__Exercise requirements__
Below is a listing. Set down exactly the lines from the one containing "meter per seconds." through the one containing "a left barrier.", both ends included, and leave out the rest.

__Provided information__

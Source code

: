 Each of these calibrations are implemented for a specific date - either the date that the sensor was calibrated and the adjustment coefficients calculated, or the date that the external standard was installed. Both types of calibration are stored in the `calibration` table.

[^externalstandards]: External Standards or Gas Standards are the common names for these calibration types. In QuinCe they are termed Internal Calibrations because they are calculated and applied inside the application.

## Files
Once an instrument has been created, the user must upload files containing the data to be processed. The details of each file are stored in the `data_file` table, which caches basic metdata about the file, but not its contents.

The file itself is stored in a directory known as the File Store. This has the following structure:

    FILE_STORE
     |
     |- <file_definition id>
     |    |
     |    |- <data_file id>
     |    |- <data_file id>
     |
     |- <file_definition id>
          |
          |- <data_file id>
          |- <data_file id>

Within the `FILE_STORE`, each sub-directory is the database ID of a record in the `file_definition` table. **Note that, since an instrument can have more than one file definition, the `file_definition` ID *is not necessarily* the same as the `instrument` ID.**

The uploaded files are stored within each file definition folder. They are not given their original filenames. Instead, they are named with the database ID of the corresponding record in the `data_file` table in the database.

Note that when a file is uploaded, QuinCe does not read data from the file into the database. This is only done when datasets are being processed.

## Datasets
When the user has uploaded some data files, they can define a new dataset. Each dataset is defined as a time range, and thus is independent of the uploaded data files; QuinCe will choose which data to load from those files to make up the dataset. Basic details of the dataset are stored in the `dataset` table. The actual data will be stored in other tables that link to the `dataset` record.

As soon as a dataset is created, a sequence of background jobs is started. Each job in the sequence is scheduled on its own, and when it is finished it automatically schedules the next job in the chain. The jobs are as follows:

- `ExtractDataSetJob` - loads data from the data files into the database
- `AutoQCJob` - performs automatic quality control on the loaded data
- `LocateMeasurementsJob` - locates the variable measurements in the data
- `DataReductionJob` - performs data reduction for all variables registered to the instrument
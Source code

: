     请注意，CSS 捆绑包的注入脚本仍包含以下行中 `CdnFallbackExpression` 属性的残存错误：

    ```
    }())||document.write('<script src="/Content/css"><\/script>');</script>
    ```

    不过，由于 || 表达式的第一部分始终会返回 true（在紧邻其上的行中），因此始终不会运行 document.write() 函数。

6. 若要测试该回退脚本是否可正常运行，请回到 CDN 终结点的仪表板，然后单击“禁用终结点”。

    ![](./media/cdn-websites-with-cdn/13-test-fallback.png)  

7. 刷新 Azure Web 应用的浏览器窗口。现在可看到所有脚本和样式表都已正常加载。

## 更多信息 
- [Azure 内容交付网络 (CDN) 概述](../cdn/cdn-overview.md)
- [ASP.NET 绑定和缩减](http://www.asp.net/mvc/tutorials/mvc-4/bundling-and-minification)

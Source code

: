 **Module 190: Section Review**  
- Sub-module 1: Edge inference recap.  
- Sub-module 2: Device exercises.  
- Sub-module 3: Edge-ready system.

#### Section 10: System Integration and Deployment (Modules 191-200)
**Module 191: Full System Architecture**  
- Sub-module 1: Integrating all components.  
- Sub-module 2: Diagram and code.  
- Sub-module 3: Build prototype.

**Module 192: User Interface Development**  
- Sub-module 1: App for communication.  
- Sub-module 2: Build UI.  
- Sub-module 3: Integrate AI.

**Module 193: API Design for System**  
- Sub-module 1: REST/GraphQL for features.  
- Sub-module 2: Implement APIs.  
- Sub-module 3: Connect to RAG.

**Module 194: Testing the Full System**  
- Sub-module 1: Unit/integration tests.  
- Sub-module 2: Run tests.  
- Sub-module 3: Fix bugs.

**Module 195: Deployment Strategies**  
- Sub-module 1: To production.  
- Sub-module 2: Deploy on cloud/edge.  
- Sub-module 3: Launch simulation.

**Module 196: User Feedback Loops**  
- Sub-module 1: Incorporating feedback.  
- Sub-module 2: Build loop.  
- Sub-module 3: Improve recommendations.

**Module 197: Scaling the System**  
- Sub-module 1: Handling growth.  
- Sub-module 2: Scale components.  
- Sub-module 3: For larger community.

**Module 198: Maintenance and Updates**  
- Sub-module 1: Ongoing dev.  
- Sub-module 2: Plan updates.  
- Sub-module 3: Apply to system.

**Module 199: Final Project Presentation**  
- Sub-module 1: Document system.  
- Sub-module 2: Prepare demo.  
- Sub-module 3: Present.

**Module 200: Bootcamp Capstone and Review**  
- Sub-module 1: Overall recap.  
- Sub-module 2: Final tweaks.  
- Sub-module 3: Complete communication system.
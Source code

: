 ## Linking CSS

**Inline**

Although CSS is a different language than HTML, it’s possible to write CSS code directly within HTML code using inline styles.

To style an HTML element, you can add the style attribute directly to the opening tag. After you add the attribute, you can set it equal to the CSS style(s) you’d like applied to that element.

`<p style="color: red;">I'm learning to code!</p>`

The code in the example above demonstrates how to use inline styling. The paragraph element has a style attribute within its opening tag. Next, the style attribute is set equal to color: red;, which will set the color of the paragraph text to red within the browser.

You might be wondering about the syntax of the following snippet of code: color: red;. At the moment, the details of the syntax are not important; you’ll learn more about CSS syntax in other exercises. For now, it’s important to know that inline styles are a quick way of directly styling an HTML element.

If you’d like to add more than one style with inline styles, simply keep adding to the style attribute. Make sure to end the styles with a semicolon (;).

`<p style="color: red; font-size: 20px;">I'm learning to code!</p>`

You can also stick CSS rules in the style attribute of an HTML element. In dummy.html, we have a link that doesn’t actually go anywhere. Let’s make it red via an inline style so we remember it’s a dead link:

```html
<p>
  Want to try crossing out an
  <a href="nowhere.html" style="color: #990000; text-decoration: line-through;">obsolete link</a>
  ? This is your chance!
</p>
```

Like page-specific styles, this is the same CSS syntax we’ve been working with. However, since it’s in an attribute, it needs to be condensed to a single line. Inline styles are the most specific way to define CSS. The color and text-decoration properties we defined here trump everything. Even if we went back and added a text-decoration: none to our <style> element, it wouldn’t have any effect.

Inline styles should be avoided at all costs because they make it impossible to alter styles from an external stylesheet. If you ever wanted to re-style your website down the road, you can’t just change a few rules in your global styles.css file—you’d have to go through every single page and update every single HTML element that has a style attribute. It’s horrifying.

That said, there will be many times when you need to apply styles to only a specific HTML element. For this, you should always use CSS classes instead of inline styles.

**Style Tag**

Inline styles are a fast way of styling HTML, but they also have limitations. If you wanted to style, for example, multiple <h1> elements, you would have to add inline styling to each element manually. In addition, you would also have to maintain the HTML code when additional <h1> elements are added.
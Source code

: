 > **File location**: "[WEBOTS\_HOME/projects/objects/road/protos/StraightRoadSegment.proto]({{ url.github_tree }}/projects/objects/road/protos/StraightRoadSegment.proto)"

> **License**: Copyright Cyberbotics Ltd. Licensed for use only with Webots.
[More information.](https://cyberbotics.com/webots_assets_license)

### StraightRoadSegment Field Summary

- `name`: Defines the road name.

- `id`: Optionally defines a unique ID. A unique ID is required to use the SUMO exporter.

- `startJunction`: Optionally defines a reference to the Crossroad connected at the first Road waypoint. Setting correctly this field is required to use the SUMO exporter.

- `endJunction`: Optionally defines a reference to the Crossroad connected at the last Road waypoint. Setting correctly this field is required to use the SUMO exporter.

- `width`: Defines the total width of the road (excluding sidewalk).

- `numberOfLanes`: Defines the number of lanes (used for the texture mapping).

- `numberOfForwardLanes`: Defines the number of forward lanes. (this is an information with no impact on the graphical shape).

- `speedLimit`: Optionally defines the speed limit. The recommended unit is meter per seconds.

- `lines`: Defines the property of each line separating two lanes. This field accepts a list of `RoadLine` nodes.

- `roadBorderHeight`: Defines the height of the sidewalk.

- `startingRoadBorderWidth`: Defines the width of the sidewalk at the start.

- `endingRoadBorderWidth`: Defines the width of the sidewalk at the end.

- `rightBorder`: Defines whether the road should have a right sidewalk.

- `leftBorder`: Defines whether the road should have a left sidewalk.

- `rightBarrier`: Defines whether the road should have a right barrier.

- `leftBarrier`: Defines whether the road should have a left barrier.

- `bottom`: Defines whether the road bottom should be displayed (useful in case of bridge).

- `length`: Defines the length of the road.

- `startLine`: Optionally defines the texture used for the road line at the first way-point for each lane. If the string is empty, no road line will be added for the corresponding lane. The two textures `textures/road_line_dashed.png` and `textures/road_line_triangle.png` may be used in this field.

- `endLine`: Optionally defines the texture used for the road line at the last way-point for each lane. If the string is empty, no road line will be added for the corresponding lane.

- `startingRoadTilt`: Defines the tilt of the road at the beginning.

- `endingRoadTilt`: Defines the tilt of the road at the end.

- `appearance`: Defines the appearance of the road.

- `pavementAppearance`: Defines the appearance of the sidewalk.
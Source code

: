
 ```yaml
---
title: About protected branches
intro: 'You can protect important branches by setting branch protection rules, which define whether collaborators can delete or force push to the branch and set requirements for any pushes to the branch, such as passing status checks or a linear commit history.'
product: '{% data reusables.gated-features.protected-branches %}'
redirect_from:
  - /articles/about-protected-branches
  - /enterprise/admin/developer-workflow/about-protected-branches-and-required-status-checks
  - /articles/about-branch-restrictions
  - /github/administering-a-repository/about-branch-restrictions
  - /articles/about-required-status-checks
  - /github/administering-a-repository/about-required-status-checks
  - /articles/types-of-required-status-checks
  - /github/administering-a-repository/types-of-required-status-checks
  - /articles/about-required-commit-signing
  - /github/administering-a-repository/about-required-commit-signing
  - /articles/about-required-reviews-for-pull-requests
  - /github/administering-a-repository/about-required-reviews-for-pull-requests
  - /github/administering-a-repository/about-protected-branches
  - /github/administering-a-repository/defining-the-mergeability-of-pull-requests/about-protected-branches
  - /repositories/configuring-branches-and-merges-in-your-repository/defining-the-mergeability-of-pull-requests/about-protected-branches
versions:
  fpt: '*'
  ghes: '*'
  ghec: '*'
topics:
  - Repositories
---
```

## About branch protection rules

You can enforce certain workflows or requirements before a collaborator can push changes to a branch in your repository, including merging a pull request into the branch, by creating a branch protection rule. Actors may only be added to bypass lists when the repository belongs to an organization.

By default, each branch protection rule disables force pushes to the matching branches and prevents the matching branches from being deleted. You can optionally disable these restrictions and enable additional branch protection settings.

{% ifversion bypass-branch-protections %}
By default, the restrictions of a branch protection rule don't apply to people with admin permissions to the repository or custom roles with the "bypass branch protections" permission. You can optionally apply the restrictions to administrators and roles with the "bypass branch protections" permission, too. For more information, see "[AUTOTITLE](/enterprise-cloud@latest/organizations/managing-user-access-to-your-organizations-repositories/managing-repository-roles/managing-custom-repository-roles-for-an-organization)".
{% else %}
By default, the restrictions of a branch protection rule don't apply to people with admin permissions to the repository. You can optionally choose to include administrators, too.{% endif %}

__Answer to this problem__
- `speedLimit`: Optionally defines the speed limit. The recommended unit is meter per seconds.

- `lines`: Defines the property of each line separating two lanes. This field accepts a list of `RoadLine` nodes.

- `roadBorderHeight`: Defines the height of the sidewalk.

- `startingRoadBorderWidth`: Defines the width of the sidewalk at the start.

- `endingRoadBorderWidth`: Defines the width of the sidewalk at the end.

- `rightBorder`: Defines whether the road should have a right sidewalk.

- `leftBorder`: Defines whether the road should have a left sidewalk.

- `rightBarrier`: Defines whether the road should have a right barrier.

- `leftBarrier`: Defines whether the road should have a left barrier.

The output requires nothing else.